Clips from the Netflix movie “Cuties” released earlier this week are causing survivors of sexual assault and abuse to relive traumatic experiences while normalizing further sexual exploitation of children, sex trafficking survivors and advocates told The Daily Wire.

“Cuties,” released on Wednesday and promoted by Netflix, focuses on Amy, an 11-year-old Senegalese girl, growing up in Paris in a traditional Muslim family. The film reveals early that Amy’s father plans to take a second wife, and Amy is thrown into crisis by rejecting the extreme values of her father and looking for belonging in the internet age.

She learns suggestive dance moves — which are portrayed vividly on screen by pre-pubescent girls grabbing themselves and each other and contorting themselves in sexual positions — from social media to earn a spot on a dance troupe at her school called the “Cuties.” The movie ends with Amy, crying, fleeing the troupe and trying to regain her innocence living out a more normal childhood.

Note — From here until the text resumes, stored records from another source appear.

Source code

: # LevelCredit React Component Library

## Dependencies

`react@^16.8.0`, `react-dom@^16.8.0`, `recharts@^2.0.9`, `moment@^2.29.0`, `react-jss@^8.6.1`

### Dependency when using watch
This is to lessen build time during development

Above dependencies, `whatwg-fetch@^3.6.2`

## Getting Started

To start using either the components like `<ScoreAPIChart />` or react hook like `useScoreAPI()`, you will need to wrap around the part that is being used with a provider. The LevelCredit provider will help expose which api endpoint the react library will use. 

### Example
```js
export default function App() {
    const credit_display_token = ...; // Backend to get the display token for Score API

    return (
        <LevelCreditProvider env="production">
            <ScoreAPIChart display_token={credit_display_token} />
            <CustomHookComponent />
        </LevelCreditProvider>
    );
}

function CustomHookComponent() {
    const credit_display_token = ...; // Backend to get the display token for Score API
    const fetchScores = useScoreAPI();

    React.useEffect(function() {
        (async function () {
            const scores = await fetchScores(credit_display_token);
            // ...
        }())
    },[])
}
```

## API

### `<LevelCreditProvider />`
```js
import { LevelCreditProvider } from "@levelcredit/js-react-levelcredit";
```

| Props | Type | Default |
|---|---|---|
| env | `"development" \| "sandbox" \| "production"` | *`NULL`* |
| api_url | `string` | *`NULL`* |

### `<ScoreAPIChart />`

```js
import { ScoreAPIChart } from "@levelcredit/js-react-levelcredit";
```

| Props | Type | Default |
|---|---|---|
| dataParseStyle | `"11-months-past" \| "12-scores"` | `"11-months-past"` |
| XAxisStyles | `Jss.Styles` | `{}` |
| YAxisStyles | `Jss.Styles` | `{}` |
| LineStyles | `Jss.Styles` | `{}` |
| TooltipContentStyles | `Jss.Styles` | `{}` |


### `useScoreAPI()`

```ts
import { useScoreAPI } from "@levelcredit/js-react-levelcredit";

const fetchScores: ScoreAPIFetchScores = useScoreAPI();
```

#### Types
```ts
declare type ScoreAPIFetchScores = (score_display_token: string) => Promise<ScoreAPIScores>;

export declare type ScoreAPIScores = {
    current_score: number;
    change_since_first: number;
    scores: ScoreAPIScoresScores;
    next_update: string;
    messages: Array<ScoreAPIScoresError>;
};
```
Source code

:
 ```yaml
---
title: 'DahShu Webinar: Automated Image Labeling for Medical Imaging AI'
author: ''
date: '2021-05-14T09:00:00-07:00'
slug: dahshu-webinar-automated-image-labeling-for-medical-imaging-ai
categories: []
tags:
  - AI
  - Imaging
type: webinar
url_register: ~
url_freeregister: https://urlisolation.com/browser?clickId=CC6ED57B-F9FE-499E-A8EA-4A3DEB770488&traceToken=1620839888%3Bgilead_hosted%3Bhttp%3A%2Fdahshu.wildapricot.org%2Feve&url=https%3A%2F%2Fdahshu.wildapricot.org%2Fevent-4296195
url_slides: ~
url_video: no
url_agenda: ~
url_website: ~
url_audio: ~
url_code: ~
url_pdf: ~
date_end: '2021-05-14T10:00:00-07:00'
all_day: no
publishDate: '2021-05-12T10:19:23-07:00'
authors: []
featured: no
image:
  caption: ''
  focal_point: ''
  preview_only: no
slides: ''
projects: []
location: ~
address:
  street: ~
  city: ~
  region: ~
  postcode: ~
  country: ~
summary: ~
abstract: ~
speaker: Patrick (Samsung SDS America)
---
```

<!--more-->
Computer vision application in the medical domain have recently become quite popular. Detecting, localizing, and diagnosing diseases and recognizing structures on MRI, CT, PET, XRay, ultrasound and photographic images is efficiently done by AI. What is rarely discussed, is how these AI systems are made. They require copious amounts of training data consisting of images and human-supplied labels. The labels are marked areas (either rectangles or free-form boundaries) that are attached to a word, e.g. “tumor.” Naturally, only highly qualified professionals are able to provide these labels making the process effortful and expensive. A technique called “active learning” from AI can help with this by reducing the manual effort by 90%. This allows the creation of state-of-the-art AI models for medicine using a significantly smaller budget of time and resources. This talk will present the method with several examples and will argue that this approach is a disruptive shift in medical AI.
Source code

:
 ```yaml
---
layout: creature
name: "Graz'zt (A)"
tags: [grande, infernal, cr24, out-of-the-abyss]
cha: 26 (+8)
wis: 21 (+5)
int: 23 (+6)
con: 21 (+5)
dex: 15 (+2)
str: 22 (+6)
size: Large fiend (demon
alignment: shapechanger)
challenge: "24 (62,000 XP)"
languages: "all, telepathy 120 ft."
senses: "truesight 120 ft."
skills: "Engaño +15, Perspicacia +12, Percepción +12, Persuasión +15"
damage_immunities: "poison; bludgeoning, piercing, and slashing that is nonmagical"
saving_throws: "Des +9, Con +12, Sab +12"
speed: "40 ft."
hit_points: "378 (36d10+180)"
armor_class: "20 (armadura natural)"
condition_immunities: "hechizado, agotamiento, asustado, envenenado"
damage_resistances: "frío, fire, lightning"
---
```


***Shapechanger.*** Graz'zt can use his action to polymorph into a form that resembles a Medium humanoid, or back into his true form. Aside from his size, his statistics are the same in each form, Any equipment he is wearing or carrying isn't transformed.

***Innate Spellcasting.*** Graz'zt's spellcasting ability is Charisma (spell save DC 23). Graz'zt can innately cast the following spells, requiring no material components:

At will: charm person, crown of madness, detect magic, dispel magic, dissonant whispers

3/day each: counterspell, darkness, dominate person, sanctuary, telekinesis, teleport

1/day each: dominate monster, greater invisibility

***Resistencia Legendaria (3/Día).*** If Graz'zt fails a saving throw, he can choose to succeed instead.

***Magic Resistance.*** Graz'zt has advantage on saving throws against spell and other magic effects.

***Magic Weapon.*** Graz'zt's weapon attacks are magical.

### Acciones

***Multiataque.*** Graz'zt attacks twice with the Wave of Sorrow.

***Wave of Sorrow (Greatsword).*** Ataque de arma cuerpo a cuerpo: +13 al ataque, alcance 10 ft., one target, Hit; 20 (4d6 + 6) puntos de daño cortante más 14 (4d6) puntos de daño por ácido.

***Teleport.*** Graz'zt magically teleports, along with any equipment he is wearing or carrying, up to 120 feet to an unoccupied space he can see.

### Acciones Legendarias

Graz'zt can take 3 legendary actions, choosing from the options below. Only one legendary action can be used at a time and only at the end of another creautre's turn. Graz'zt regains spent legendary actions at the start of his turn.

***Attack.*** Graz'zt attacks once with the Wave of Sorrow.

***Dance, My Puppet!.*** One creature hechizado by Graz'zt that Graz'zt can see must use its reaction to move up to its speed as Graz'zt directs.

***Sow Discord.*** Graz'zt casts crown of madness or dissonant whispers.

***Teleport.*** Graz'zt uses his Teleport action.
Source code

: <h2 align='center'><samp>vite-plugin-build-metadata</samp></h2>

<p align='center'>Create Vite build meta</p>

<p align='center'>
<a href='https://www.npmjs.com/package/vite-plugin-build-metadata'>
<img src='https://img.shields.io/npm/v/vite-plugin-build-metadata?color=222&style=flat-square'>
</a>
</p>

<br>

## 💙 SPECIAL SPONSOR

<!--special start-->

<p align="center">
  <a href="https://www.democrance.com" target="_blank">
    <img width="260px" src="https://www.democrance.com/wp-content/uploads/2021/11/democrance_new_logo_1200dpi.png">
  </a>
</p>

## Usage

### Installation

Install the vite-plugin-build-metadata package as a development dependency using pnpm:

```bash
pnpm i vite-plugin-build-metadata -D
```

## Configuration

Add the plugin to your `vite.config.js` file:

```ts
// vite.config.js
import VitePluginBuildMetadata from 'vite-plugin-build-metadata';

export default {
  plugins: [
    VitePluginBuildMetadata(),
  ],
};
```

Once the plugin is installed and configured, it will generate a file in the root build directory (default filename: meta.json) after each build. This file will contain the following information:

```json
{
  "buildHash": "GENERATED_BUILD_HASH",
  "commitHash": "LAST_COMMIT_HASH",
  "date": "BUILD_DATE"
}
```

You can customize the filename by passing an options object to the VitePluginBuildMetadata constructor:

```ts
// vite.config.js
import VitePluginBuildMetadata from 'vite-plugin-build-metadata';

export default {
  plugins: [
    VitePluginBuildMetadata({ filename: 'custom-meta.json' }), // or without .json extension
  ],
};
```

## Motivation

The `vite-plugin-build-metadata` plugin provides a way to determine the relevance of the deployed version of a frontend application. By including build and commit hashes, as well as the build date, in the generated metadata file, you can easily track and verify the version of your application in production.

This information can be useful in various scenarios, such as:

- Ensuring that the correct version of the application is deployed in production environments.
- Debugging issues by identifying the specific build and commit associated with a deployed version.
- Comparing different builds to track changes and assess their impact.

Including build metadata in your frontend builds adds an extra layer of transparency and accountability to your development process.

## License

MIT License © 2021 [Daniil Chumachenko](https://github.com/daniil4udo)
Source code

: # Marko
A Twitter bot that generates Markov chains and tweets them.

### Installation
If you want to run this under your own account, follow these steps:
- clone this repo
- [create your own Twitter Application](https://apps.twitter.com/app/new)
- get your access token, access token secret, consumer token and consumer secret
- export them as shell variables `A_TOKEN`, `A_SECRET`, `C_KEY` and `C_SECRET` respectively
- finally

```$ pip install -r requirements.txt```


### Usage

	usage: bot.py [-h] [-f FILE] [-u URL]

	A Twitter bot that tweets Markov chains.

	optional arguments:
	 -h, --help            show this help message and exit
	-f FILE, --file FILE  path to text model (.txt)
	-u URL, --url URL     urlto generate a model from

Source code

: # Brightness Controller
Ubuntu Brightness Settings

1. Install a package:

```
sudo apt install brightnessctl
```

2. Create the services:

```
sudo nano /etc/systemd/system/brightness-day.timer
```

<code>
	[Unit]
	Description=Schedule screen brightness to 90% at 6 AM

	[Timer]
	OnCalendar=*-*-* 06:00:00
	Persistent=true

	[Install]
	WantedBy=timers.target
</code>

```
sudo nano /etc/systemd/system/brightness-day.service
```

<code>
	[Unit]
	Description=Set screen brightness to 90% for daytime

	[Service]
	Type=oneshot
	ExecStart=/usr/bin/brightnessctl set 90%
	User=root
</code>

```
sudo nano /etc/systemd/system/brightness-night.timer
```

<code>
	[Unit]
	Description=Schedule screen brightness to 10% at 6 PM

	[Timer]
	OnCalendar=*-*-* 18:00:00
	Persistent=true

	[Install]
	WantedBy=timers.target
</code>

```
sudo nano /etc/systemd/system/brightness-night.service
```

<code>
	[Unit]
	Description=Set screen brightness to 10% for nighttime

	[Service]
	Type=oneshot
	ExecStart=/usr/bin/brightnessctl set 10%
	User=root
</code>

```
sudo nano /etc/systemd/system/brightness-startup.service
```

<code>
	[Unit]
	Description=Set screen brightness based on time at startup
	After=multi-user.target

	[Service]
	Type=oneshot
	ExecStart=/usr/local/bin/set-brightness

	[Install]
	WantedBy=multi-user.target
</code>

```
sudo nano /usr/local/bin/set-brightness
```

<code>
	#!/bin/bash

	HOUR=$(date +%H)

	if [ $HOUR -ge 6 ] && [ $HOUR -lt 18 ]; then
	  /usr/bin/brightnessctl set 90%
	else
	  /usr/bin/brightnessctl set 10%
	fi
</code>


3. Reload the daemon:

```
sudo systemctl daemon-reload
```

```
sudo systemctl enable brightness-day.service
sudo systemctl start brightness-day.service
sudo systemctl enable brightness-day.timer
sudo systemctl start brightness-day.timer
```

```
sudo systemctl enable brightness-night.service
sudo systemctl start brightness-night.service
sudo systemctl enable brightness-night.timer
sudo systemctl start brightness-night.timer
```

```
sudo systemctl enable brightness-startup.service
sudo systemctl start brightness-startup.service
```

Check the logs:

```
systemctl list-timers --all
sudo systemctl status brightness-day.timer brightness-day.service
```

Clips of the movie flooded social media soon after its release, sparking strong backlash against Netflix and the movie’s creator, Maïmouna Doucouré, for its racy displays of young girls and camera work that puts the girls’ crotches and buttocks squarely on screen. While many critics blasted the movie as soft-core child pornography, sex trafficking survivor and advocate Eliza Bleu said the film is also giving sexual abuse victims flashbacks of some of the darkest moments of their lives.

“It takes them back to a moment when they were abused and overtly sexualized as a child,” Bleu told The Daily Wire in an interview. “They might have to call off work the next day. They might have thoughts of suicide. Those are the real-life ramifications of that material being so open and readily available.”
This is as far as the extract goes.